A lot of experimental results have come from using high energy laser facilities such as The National Ignition Facility, not only for fusion physics but also in the test of nuclear weapons eliminating the need for ground or sea tests of thermonuclear weapons; all the tests can be done in a laser ignition facility creating minimum effects to the environment.

For commercial Nuclear Fusion, the Tokamak Design is the best design for achieving a self-sustaining fusion reaction by having the toroidal field create a “bottle” of fusion plasma. Such a reactor would have to be very large to achieve critical mass for self-sustaining fusion and by far the International Experimental Reactor (ITER) in France is the best facility for testing the viability of an energy generating reactor.

Extracting the energy from the reaction is a different matter and probably will involve the invention of a high temperature superconducting heat exchanger or confined superfluid technology to become an efficient source of power.

So far the best method of heat extraction from a proposed Nuclear Fusion Reactor Core would be an oxide alloy of a metal with a high cross-section for gamma rays and a high melting point for absorbed infrared; hence an alloy of Tungsten dipped into the fusion reactor plasma is the best form of fusion heat exchanger available with current technology.

The exploration of other fusion reactions which utilise fuels easier to access is also another major problem in developing an efficient fusion reaction, reactions with Helium-3 and even a man-made Carbon-Nitrogen-Oxygen, CNO, cycle have been proposed.
Even the use of low-energy muons to catalyse the reaction have been proposed, though will be probably a long way off until an cost-efficient muon generator is developed.

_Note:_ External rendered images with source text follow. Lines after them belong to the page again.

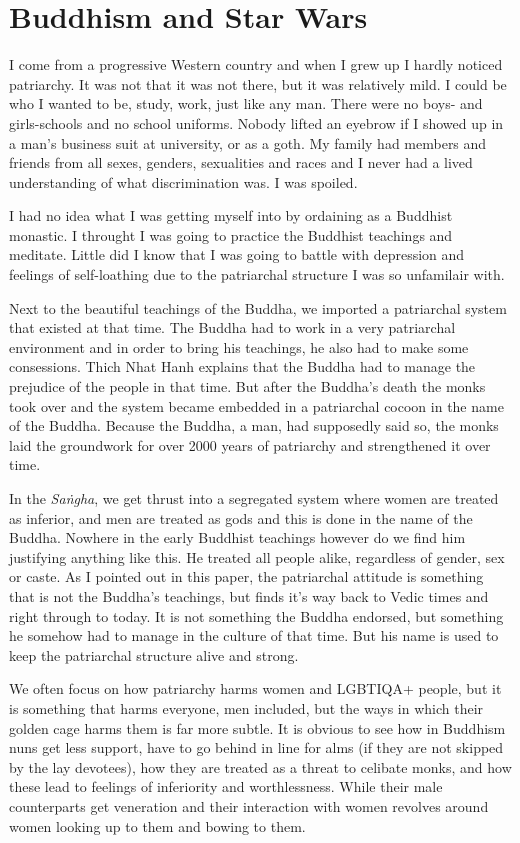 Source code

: \section{Buddhism and Star Wars}

I come from a progressive Western country and when I grew up I hardly noticed patriarchy. It was not that it was not there, but it was relatively mild. I could be who I wanted to be, study, work, just like any man. There were no boys- and girls-schools and no school uniforms. Nobody lifted an eyebrow if I showed up in a man's business suit at university, or as a goth. My family had members and friends from all sexes, genders, sexualities and races and I never had a lived understanding of what discrimination was. I was spoiled. 

I had no idea what I was getting myself into by ordaining as a Buddhist monastic. I throught I was going to practice the Buddhist teachings and meditate. Little did I know that I was going to battle with depression and feelings of self-loathing due to the patriarchal structure I was so unfamilair with.

Next to the beautiful teachings of the Buddha, we imported a patriarchal system that existed at that time. The Buddha had to work in a very patriarchal environment and in order to bring his teachings, he also had to make some consessions. Thich Nhat Hanh explains that the Buddha had to manage the prejudice of the people in that time. But after the Buddha's death the monks took over and the system became embedded in a patriarchal cocoon in the name of the Buddha. Because the Buddha, a man, had supposedly said so, the monks laid the groundwork for over 2000 years of patriarchy and strengthened it over time.

In the {\em Saṅgha}, we get thrust into a segregated system where women are treated as inferior, and men are treated as gods and this is done in the name of the Buddha. Nowhere in the early Buddhist teachings however do we find him justifying anything like this. He treated all people alike, regardless of gender, sex or caste. As I pointed out in this paper, the patriarchal attitude is something that is not the Buddha's teachings, but finds it's way back to Vedic times and right through to today. It is not something the Buddha endorsed, but something he somehow had to manage in the culture of that time. But his name is used to keep the patriarchal structure alive and strong.

We often focus on how patriarchy harms women and LGBTIQA+ people, but it is something that harms everyone, men included, but the ways in which their golden cage harms them is far more subtle. It is obvious to see how in Buddhism nuns get less support, have to go behind in line for alms (if they are not skipped by the lay devotees), how they are treated as a threat to celibate monks, and how these lead to feelings of inferiority and worthlessness. While their male counterparts get veneration and their interaction with women revolves around women looking up to them and bowing to them. 

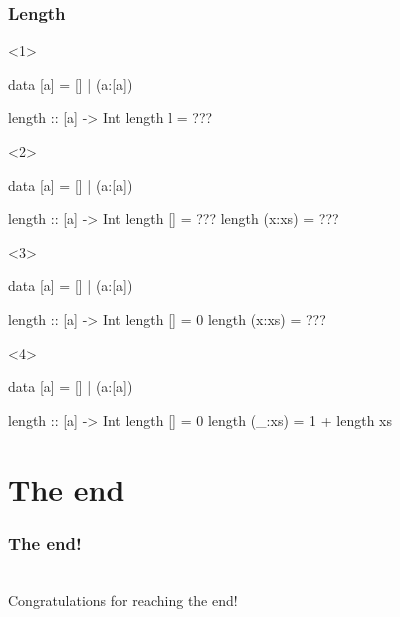 \documentclass[17pt]{beamer}
\renewcommand{\(}[1]{\begin{columns}[#1]}
\renewcommand{\)}{\end{columns}}
\newcommand{\<}[1]{\begin{column}{#1}}
\renewcommand{\>}{\end{column}}
\begin{document}
\begin{frame}[fragile]
\frametitle{Length}
\begin{minipage}[t][.4\textheight]{\textwidth}
\begin{onlyenv}<1>
  \begin{code}
    data [a] = [] | (a:[a])

    length :: [a] -> Int
    length l = ???
  \end{code}
\end{onlyenv}
\begin{onlyenv}<2>
  \begin{code}
    data [a] = [] | (a:[a])

    length :: [a] -> Int
    length []     = ???
    length (x:xs) = ???
  \end{code}
\end{onlyenv}
\begin{onlyenv}<3>
  \begin{code}
    data [a] = [] | (a:[a])

    length :: [a] -> Int
    length []     = 0
    length (x:xs) = ???
  \end{code}
\end{onlyenv}
\begin{onlyenv}<4>
  \begin{code}
    data [a] = [] | (a:[a])

    length :: [a] -> Int
    length []     = 0
    length (_:xs) = 1 + length xs
  \end{code}
\end{onlyenv}
\end{minipage}
\begin{minipage}[c][.3\textheight]{\textwidth}
\begin{center}
\end{center}
\end{minipage}
\end{frame}




\section{The end}

\begin{frame}
  \frametitle{The end!}
  \begin{center}
    ~\\
    Congratulations for reaching the end!
  \end{center}
\end{frame}
\end{document}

In NIF’s laser fusion, the lasers fired within a few trillionths of a second of each other onto a 2-millimeter-diameter target. The total energy matched the amount requested by shot managers to within better than 1 percent.

The interesting thing about laser fusion is that, if you make the laser pulses short enough – on the order of a few hundred attoseconds say, you could in principle make a laser that would skip electronic transitions and just manipulate the nuclei of the atoms. This would mean there would be no blast from the laser itself, just from the nuclear reactions. This would give the highest efficiency possible of inducing fusion and the highest level of control, since all of the radiation emitted would be from the laser pulse.

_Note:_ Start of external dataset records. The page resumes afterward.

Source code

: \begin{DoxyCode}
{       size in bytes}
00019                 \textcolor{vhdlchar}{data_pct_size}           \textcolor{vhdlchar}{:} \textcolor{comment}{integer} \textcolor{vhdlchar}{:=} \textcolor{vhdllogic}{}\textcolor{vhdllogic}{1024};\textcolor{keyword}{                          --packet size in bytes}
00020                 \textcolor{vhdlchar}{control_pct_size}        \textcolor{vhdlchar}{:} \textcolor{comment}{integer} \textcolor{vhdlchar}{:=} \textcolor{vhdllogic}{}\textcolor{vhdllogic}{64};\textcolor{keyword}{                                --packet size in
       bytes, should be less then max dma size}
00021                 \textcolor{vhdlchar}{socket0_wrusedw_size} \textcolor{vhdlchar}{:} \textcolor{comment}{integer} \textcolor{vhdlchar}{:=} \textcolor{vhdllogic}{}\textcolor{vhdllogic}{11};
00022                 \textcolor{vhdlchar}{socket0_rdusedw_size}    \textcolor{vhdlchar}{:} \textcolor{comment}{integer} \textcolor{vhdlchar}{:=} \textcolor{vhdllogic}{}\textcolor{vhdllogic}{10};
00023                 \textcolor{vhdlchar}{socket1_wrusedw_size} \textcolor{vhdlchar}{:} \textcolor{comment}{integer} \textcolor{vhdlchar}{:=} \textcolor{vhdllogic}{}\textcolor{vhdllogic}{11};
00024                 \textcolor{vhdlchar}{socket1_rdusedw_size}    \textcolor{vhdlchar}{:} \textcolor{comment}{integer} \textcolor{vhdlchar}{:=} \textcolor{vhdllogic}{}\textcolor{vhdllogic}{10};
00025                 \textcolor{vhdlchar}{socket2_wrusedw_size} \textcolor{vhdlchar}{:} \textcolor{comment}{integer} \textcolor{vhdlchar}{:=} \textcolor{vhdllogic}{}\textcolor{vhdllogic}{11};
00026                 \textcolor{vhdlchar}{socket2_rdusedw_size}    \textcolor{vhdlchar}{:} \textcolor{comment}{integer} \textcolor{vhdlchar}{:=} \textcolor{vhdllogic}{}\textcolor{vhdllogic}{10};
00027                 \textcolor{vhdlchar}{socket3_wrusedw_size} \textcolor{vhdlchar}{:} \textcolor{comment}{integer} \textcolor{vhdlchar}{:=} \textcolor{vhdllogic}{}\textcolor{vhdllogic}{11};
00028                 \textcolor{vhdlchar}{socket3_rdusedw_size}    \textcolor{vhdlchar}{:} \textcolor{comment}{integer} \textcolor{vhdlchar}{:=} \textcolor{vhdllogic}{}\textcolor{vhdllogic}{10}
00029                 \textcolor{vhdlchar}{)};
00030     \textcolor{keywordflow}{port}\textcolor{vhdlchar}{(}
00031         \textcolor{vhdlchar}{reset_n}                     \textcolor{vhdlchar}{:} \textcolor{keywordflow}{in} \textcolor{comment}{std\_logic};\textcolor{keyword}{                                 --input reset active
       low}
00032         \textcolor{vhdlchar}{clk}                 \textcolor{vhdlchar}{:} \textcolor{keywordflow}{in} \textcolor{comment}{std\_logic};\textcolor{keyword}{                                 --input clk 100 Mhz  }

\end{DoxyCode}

1999 Nobel Prize in Chemistry was warded for using femtosecond lasers to observe and control chemical reactions of individual molecules. Imagine what progress could be done using even shorter laser pulses to control the nuclear reactions. In the future it may even be possible to perform subatomic physics with lasers and go beyond the Schwinger Limit and create any high energy particle we want from the vacuum. This would replace large accelerators for particle physics and could allow mass production of some unstable particles for scientific use.